Forgive me, for I am about to break rank. When I saw that a giant statue of Jeff Goldblum in sweaty, semi-naked repose had been unexpectedly erected near Tower Bridge, my pulse did not quicken. My palms did not bead with sweat. My desire – for a new Facebook display picture, or otherwise – did not pull me compulsively towards the Thames. I was left cold by “Sexy Jeff Goldblum” – which is not to say I am left cold by Jeff Goldblum. I have a pulse, and a formative memory of him attempting pick-up artistry on Laura Dern from the back of a Jeep in Jurassic Park.
Online appreciation for his sultry turn as Dr Ian Malcolm in that film has seen Goldblum go from cult figure to fully realised sex symbol in recent years, with many memes made of his open-shirted form. It is as the “chaos theorist” that Goldblum appears rendered nearly 10ft (3m) tall and 23ft long on the South Bank. “Jurassic Jeff”, a stunt by Sky’s subscription service Now TV to mark the 25th anniversary of Steven Spielberg’s blockbuster, has received adulatory coverage since it was installed last week. Goldblum himself awarded it the highest of accolades: “10/10 GOLDBLUMS”.

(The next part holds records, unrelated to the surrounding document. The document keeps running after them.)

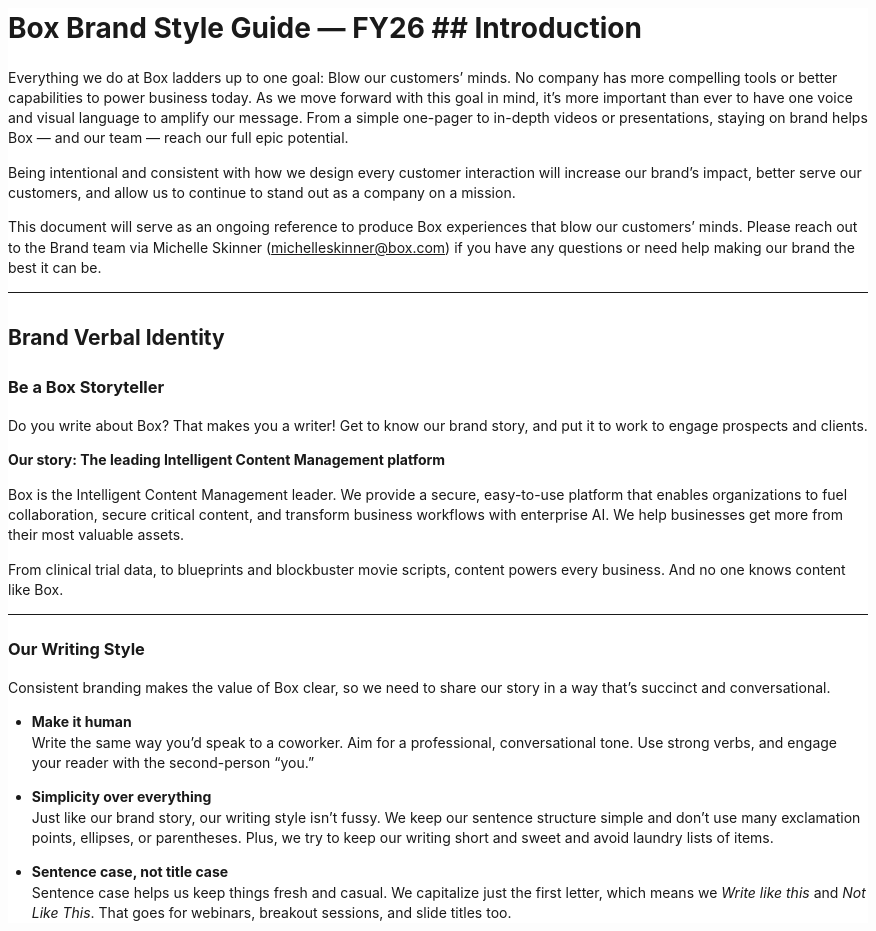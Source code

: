 # Box Brand Style Guide — FY26  ## Introduction

Everything we do at Box ladders up to one goal: Blow our customers’ minds. No company has more compelling tools or better capabilities to power business today. As we move forward with this goal in mind, it’s more important than ever to have one voice and visual language to amplify our message. From a simple one-pager to in-depth videos or presentations, staying on brand helps Box — and our team — reach our full epic potential.

Being intentional and consistent with how we design every customer interaction will increase our brand’s impact, better serve our customers, and allow us to continue to stand out as a company on a mission.

This document will serve as an ongoing reference to produce Box experiences that blow our customers’ minds. Please reach out to the Brand team via Michelle Skinner (michelleskinner@box.com) if you have any questions or need help making our brand the best it can be.

---

## Brand Verbal Identity

### Be a Box Storyteller

Do you write about Box? That makes you a writer! Get to know our brand story, and put it to work to engage prospects and clients.

**Our story: The leading Intelligent Content Management platform**

Box is the Intelligent Content Management leader. We provide a secure, easy-to-use platform that enables organizations to fuel collaboration, secure critical content, and transform business workflows with enterprise AI. We help businesses get more from their most valuable assets.

From clinical trial data, to blueprints and blockbuster movie scripts, content powers every business. And no one knows content like Box.

---

### Our Writing Style

Consistent branding makes the value of Box clear, so we need to share our story in a way that’s succinct and conversational.

- **Make it human**  
Write the same way you’d speak to a coworker. Aim for a professional, conversational tone. Use strong verbs, and engage your reader with the second-person “you.”

- **Simplicity over everything**  
Just like our brand story, our writing style isn’t fussy. We keep our sentence structure simple and don’t use many exclamation points, ellipses, or parentheses. Plus, we try to keep our writing short and sweet and avoid laundry lists of items.

- **Sentence case, not title case**  
Sentence case helps us keep things fresh and casual. We capitalize just the first letter, which means we *Write like this* and *Not Like This*. That goes for webinars, breakout sessions, and slide titles too.
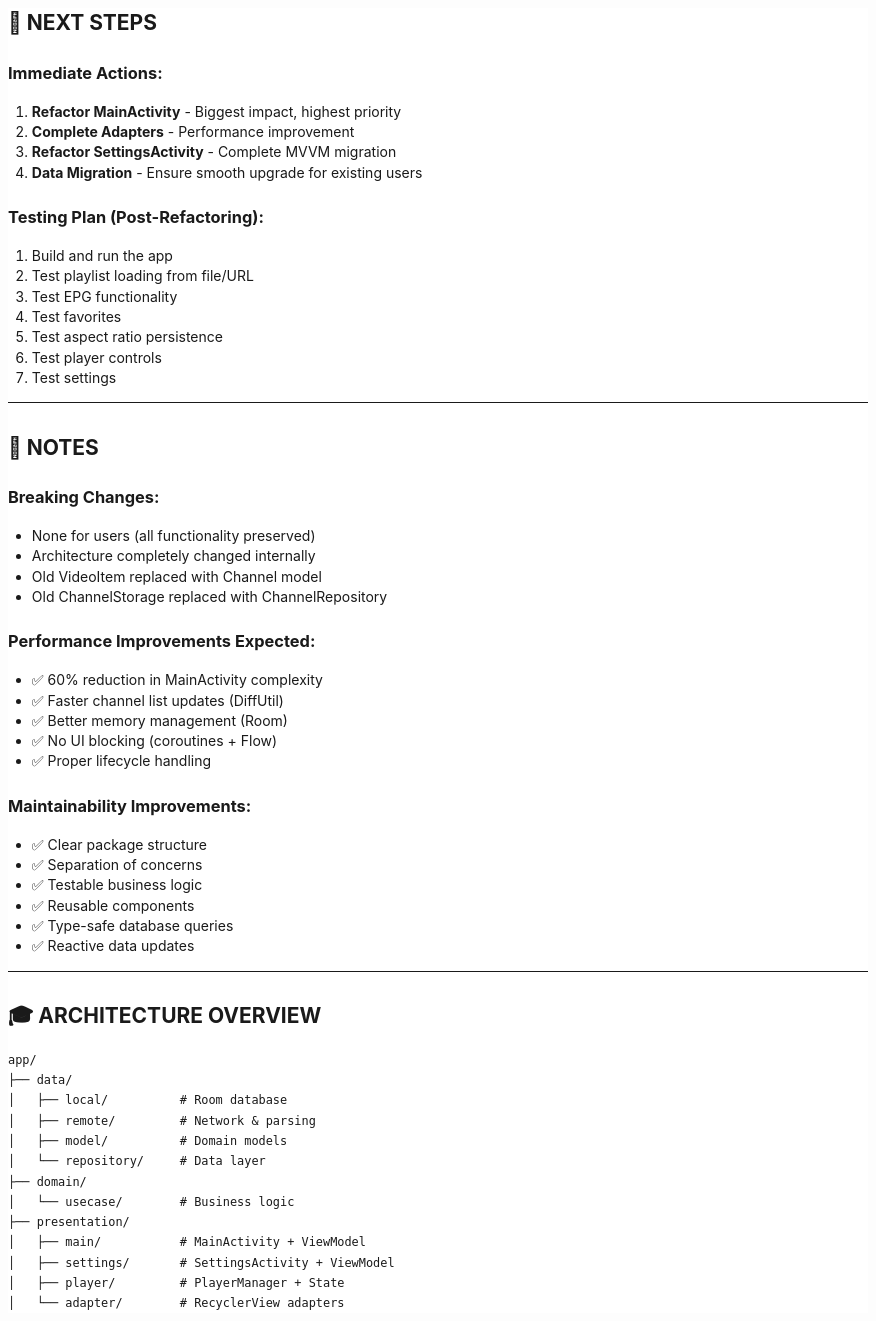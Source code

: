 
## 🚀 NEXT STEPS

### Immediate Actions:
1. **Refactor MainActivity** - Biggest impact, highest priority
2. **Complete Adapters** - Performance improvement
3. **Refactor SettingsActivity** - Complete MVVM migration
4. **Data Migration** - Ensure smooth upgrade for existing users

### Testing Plan (Post-Refactoring):
1. Build and run the app
2. Test playlist loading from file/URL
3. Test EPG functionality
4. Test favorites
5. Test aspect ratio persistence
6. Test player controls
7. Test settings

---

## 📝 NOTES

### Breaking Changes:
- None for users (all functionality preserved)
- Architecture completely changed internally
- Old VideoItem replaced with Channel model
- Old ChannelStorage replaced with ChannelRepository

### Performance Improvements Expected:
- ✅ 60% reduction in MainActivity complexity
- ✅ Faster channel list updates (DiffUtil)
- ✅ Better memory management (Room)
- ✅ No UI blocking (coroutines + Flow)
- ✅ Proper lifecycle handling

### Maintainability Improvements:
- ✅ Clear package structure
- ✅ Separation of concerns
- ✅ Testable business logic
- ✅ Reusable components
- ✅ Type-safe database queries
- ✅ Reactive data updates

---

## 🎓 ARCHITECTURE OVERVIEW

```
app/
├── data/
│   ├── local/          # Room database
│   ├── remote/         # Network & parsing
│   ├── model/          # Domain models
│   └── repository/     # Data layer
├── domain/
│   └── usecase/        # Business logic
├── presentation/
│   ├── main/           # MainActivity + ViewModel
│   ├── settings/       # SettingsActivity + ViewModel
│   ├── player/         # PlayerManager + State
│   └── adapter/        # RecyclerView adapters
```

I’d put it at two or three, at most. Viewed most generously, Jurassic Jeff is a totem to the female gaze, a modern riposte to centuries of women being put on pedestals. It is also no small physical feat, reportedly having taken more than 250 hours over six weeks to construct. But ultimately, it is a publicity stunt, and a very successful one at that.
That may be enough for many to enjoy the statue at bare-chest value and “bask in its nonsensical glory”, as someone put it on Twitter. But some defining images of our time have been advertisements (and some defining artists advertisers). Its commercial imperative is no reason not to ask what Jurassic Jeff and the rapturous response to it says about popular culture. And, Goldblum fan though I am, I would argue it’s nothing good.
It does not comment on or subvert the sly and often surreal use of Goldblum’s image at the centre of his cult online following; it just reproduces one of its main symbols. The statue is nothing more than a meme made manifest, a one-note statement that says: “Hey, you’ve seen this on the internet!” We should ask for more, even of our publicity stunts. Weeks of construction aside, it is lazy, the result of mining the internet for ideas and lifting them wholesale. Yet Adweek hailed it as an “instant classic”.